My work tends to start with a scene that starts in my head. From that scene, I meet the characters, and I go to Pinterest and search for things from that image, that scene in my head. My debut novel, THE WITCH OF THE PROPHECY, has a main character who makes her money as a fortune teller. That was how she introduced herself to me. So, I went to Pinterest and I searched for images. I made a secret board and just started filling it with things about her.
This is just a small sample of what is in that board. It includes pictures that looked like her, wagons or vardos (common for Gypsies and Romani people), fortune telling images, and writing prompts, dialogue prompts, all things that made me thing Divina. The more things I found that made me think of Divina, the more I got to know her.
Everything that I included on my Divina board didn’t make it into the books in which she appears. However, with a deeper understanding of who she is, what she likes, and things she might say, I felt she came alive. She was tangible because I had reference material.
Just because I use Pinterest doesn’t mean you have to when you’re making your character boards. I don’t need any more physical stuff in my house, so I go digital whenever I can. What works for me, may not work for you so if you try this, do what works for you. You can go through magazines and clip out pictures, glue them on paper, store them in a notebook. You can tack them onto a cork board and use yarn to connect them. It could be fabric swatches, hairstyles, foods that they eat, anything really that you look at and feel your character’s presence.
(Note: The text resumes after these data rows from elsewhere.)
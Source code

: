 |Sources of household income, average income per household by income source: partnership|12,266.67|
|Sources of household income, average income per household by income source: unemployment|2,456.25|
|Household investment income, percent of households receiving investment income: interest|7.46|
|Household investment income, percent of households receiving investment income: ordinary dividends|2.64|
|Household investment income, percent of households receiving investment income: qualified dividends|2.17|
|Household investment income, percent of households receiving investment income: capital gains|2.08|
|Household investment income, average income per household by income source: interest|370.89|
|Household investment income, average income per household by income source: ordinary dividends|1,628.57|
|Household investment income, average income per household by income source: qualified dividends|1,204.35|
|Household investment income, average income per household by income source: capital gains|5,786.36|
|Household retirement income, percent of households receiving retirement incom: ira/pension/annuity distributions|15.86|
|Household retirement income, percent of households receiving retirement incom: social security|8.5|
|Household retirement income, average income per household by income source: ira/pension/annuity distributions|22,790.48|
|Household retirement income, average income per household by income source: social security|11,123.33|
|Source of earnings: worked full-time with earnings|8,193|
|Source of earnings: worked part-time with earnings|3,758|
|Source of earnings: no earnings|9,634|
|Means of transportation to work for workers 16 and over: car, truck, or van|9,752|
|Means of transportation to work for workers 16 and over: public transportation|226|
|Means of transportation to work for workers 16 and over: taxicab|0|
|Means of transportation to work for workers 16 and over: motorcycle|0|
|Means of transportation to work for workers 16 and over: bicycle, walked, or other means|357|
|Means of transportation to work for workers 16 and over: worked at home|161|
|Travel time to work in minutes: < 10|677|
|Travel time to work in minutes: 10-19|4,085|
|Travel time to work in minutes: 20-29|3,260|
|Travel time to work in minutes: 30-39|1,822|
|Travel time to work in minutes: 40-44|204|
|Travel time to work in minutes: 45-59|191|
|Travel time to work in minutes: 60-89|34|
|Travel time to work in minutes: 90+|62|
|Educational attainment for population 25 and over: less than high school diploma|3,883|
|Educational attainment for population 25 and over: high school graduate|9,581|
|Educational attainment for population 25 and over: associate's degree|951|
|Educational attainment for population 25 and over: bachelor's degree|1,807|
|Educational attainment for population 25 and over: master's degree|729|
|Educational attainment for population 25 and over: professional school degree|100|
My character boards help me connect with my characters. When I connect with my characters, it helps the words flow faster, smoother, and more coherently. So, on those days when I can’t get the words out, on the days where the cursor blinks at me, taunting me, I go to Pinterest and I work on my character boards. Inevitably I will stumble upon something new to add or find inspiration for the next scene I want to write.